Table 1: Machine configuration. PCs A and C have discrete CPU-GPU architectures and PC B has a coupled CPU-GPU architecture.

|              | PC A                                                       | PC B                                                            | PC C                                                       |
|--------------|------------------------------------------------------------|-----------------------------------------------------------------|------------------------------------------------------------|
| CPU          | Intel Xeon<br>E5506, 4 cores<br>(2.13GHz),<br>4MB L2 cache | AMD A8-<br>3870k, 4 cores<br>(3.0GHz),<br>4MB L2 cache          | Intel Xeon<br>E5506, 4 cores<br>(2.13GHz),<br>4MB L2 cache |
| GPU          | ATI FirePro<br>v7800, 1440<br>cores (700<br>MHz)           | AMD A8-<br>3870k (Radeon<br>HD 6550D),<br>400 cores<br>(600MHz) | NVIDIA<br>Quadro<br>5000, 352<br>CUDA cores<br>(1026MHz),  |
| DRAM<br>(GB) | 8GB for CPU,<br>2GB for GPU                                | 8GB shared<br>by CPU and<br>GPU, 2GB<br>dedicated for<br>GPU    | 8GB for CPU,<br>2.5GB for GPU                              |

Table 2: Queries

| ID       | Name | Queries                                                  |
|----------|------|----------------------------------------------------------|
| Q1       | SEL  | SELECT R.a1 FROM R WHERE Lo<br>< R.a1 < Hi               |
|          |      | <u> </u>                                                 |
| Q2       | AGG  | SELECT max(R.a1) FROM R                                  |
| Q3       | ORD  | SELECT R.a2 FROM R WHERE Lo<br>≤ R.a1 ≤ Hi ORDER BY R.a1 |
| Q4&Q5&Q6 | EJ   | SELECT R.a1 FROM R,S WHERE R.a1=S.a1                     |

In our demonstration, we will submit custom queries to our synthetic data sets.
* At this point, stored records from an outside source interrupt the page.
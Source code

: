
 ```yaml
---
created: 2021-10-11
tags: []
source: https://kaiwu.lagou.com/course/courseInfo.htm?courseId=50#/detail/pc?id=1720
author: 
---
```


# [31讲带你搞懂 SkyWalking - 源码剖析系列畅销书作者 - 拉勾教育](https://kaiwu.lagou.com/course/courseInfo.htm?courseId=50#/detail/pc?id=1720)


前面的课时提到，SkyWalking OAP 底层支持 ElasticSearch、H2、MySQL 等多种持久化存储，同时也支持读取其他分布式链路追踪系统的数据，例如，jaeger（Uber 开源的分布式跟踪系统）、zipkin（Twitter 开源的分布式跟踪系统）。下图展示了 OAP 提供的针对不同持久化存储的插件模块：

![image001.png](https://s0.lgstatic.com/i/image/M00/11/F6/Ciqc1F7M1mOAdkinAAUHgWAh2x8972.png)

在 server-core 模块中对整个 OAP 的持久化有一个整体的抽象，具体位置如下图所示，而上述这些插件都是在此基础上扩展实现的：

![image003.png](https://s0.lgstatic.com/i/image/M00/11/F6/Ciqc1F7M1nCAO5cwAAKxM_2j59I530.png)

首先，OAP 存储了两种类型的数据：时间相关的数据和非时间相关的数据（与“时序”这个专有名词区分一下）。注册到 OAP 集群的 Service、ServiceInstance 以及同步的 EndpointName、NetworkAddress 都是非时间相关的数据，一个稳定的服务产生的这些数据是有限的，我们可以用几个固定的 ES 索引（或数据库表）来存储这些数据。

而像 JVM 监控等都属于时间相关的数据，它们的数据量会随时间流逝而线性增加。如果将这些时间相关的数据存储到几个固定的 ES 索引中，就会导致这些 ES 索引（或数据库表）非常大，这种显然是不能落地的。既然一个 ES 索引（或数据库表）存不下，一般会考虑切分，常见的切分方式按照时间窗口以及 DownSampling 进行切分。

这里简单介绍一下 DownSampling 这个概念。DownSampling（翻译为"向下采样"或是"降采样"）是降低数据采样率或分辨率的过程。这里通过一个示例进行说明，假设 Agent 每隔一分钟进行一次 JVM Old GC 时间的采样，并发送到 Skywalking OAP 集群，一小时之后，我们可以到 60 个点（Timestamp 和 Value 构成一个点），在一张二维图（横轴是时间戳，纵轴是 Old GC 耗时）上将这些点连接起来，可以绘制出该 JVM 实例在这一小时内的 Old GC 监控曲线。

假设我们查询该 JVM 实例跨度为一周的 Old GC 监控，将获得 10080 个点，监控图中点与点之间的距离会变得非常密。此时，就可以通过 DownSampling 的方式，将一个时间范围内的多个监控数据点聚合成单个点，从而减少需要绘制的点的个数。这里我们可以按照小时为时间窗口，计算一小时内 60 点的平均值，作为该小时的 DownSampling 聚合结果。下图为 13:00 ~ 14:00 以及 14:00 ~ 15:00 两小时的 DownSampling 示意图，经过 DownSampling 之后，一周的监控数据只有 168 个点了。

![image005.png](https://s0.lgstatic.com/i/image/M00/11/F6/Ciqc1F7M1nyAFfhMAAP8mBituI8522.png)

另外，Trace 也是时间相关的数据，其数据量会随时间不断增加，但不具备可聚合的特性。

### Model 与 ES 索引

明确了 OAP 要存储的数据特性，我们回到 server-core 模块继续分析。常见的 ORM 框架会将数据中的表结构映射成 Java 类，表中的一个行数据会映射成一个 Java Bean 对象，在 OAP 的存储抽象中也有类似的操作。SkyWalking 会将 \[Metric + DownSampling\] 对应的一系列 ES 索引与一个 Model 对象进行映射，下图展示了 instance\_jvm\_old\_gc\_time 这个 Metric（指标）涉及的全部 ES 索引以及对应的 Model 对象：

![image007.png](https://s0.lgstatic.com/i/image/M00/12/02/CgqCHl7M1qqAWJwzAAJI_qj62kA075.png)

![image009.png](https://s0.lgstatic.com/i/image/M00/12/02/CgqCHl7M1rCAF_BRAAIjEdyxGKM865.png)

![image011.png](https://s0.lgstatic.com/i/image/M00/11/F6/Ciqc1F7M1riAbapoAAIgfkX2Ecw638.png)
Each of relations  ${\tt R}$  and  ${\tt S}$  consists of n four-byte integer attributes,  $a_1,\ a_2,\ \ldots$ , and  $a_n$ . The queries are shown in Table 2. All attributes are with random 32-bit values. To evaluate different join algorithms, we manually fix Q4, Q5 and Q6 to use indexed nested-loop joins, sort-merge joins and hash joins, respectively. In evaluating the efficiency of scheduling algorithms, we randomly select 30 instances of queries from Q1–Q6. The number of threads in submitting queries to be four so that the system is at high utilization. We also evaluate different data sizes (by default, both  ${\tt R}$  and  ${\tt S}$  have 8 millions of tuples each and n=2), and evaluate different selectivity by varying Lo and Hi. We will also consider TPC-H queries.